Unfortunately, not everyone has access immediate access to nature and acres of natural landscape to explore. Grace Farms, open the public (see our hours), provides a welcoming and peaceful space that invites people of all ages and backgrounds to discover Grace Farms through our public programming or through self exploration. Grace Farms was intentionally designed to create a continuous connection between nature and architecture, breaking down boundaries between people, architecture, and nature. The River building, designed by Pritzker Prize-winning architects Kazuyo Sejima and Ryue Nishizawa, is embedded into acres of natural habitats. Regardless of where people are in the River building, they are always aware of the surrounding landscape and wildlife, including many species of birds, pollininators, and our resident snapping turtle.
“Surrounded by peace and welcomed into this awe-inspiring landscape that has been infused by constant interplay of ideas, people are likely to experience a new sense of perspective and purpose.” – Sharon Prince, CEO and Founder, Grace Farms Foundation.
The intent is to pause
The intent is to pause. Another intent is to invite the community and a broad selection of cross-sector leaders, including our initiative experts, to address the most pressing humanitarian issues of our time, such as forced labor in the built environment. As we explore the trees and forest this Earth Day, we’re mindful of this purposeful link to our work.

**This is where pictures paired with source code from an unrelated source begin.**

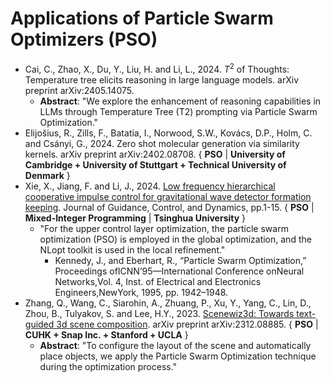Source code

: # Applications of Particle Swarm Optimizers (PSO)

* Cai, C., Zhao, X., Du, Y., Liu, H. and Li, L., 2024. $T^2$ of Thoughts: Temperature tree elicits reasoning in large language models. arXiv preprint arXiv:2405.14075.
  * **Abstract**: "We explore the enhancement of reasoning capabilities in LLMs through Temperature Tree (T2) prompting via Particle Swarm Optimization."
* Elijošius, R., Zills, F., Batatia, I., Norwood, S.W., Kovács, D.P., Holm, C. and Csányi, G., 2024. Zero shot molecular generation via similarity kernels. arXiv preprint arXiv:2402.08708. { **PSO** | **University of Cambridge + University of Stuttgart + Technical University of Denmark** }
* Xie, X., Jiang, F. and Li, J., 2024. [Low frequency hierarchical cooperative impulse control for gravitational wave detector formation keeping](https://arc.aiaa.org/doi/abs/10.2514/1.G007932). Journal of Guidance, Control, and Dynamics, pp.1-15. { **PSO** | **Mixed-Integer Programming** | **Tsinghua University** }
  * "For the upper control layer optimization, the particle swarm optimization (PSO) is employed in the global optimization, and the NLopt toolkit is used in the local refinement."
    * Kennedy, J., and Eberhart, R., “Particle Swarm Optimization,” Proceedings ofICNN’95—International Conference onNeural Networks,Vol. 4, Inst. of Electrical and Electronics Engineers,NewYork, 1995, pp. 1942–1948.
* Zhang, Q., Wang, C., Siarohin, A., Zhuang, P., Xu, Y., Yang, C., Lin, D., Zhou, B., Tulyakov, S. and Lee, H.Y., 2023. [Scenewiz3d: Towards text-guided 3d scene composition](https://arxiv.org/abs/2312.08885). arXiv preprint arXiv:2312.08885. { **PSO** | **CUHK + Snap Inc. + Stanford + UCLA** }
  * **Abstract**: "To configure the layout of the scene and automatically place objects, we apply the Particle Swarm Optimization technique during the optimization process."
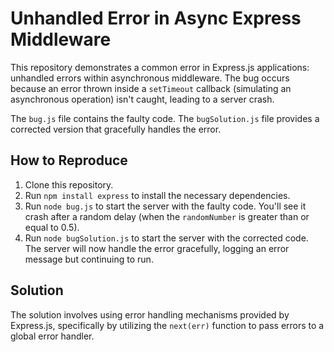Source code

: # Unhandled Error in Async Express Middleware

This repository demonstrates a common error in Express.js applications: unhandled errors within asynchronous middleware.  The bug occurs because an error thrown inside a `setTimeout` callback (simulating an asynchronous operation) isn't caught, leading to a server crash.

The `bug.js` file contains the faulty code. The `bugSolution.js` file provides a corrected version that gracefully handles the error.

## How to Reproduce

1. Clone this repository.
2. Run `npm install express` to install the necessary dependencies.
3. Run `node bug.js` to start the server with the faulty code.  You'll see it crash after a random delay (when the `randomNumber` is greater than or equal to 0.5).
4. Run `node bugSolution.js` to start the server with the corrected code.  The server will now handle the error gracefully, logging an error message but continuing to run.

## Solution

The solution involves using error handling mechanisms provided by Express.js, specifically by utilizing the `next(err)` function to pass errors to a global error handler.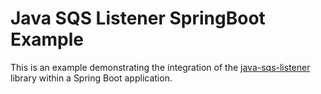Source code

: # Java SQS Listener SpringBoot Example

This is an example demonstrating the integration of the [java-sqs-listener](https://github.com/codebodhi/java-sqs-listener.git) library within a Spring Boot application. 
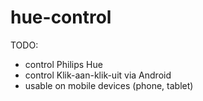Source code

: hue-control
===========

TODO:
- control Philips Hue
- control Klik-aan-klik-uit via Android
- usable on mobile devices (phone, tablet)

The launch of Design for Freedom in October 2020, a new initiative and moment joined by more than 80 leaders from the ecosystem of the build environment, aims to remove forced labor from the building materials supply chain. As we examined the building materials most at-risk of using forced labor in our ground-breaking Design for Freedom report, we addressed how “timber is one of the most widely used construction materials in the world and is ranked as the fifth largest product (by value) at risk of forced labor imported into the U.S.” [8]
We are working with leaders in the built environment, as well as leading educational institutions and policy makers, to make institutional changes and to activate Design for Freedom Pilot projects. (Learn more about our pilot projects.) As Grace Farms uses this hopeful space to address this and other humanitarian and cultural issues around the world, our trees are part of our hopeful space. They provide space for artists and poets to dream and create, space for architects and designers to reimagine our relationships between nature, architecture and people, and space for all of us to restore and reconnect with our purpose in life.
The Architecture of Trees
On display in our Library is The Architecture of Trees. Written by Italian designers Cesare Leonardi and Franca Stagi, the Princeton Press describes the book as “a legendary and unsurpassed botanical masterwork” that features more than “550 exquisite quill-pen illustrations of 212 tree species.” In their work, “Ms. Stagi meditates on how “nature experiments in infinite ways” within the confines of trees that “grab on to the planet” and thrive only where it suits them.”[9]
“We forget that they breathe every day, leaf by leaf. We forget about their unique and extraordinary ability to draw food and energy from light. We overlook their constant and vital contribution to the life of the planet as they produce oxygen and supply it to all other creatures … Knowing trees means rediscovering this.” – Cesare Leonardi and Franca Stagi
As we celebrate Earth Day at Grace Farms and around the world, perhaps we can pause to meditate on how nature and trees impact our lives in infinite way and how essential they are to our shared humanity and a flourishing life.
[1] “Tree planting ‘has mind-blowing potential’ to tackle climate crisis,” The Guardian, 2019.
[2] Why Native Plants Matter, Audubon.
[3] “American Kestrel,” Department of Energy and Environmental Protection. Rev. 12, 2019.
[4] Roach, Margaret. “Why You Should Plant Oaks,” The New York Times. March 31, 2021.
[5] Ibid.
[6] Fitzgerald, Sunny. “The secret to mindful travel? A walk in the woods,” National Geographic. October 18, 2019.
[7] Aubrey, Allison. “Forest Bathing: A Retreat To Nature Can Boost Immunity And Mood,” NPR. July 17, 2017
[8] Global Slavery Index 2018, Findings by Country – United States, Minderoo Foundation. 2018.
[9] Kahn, M. Eve. “Four Design Books to Spruce Up Your Home,” The New York Times. May 6, 2019.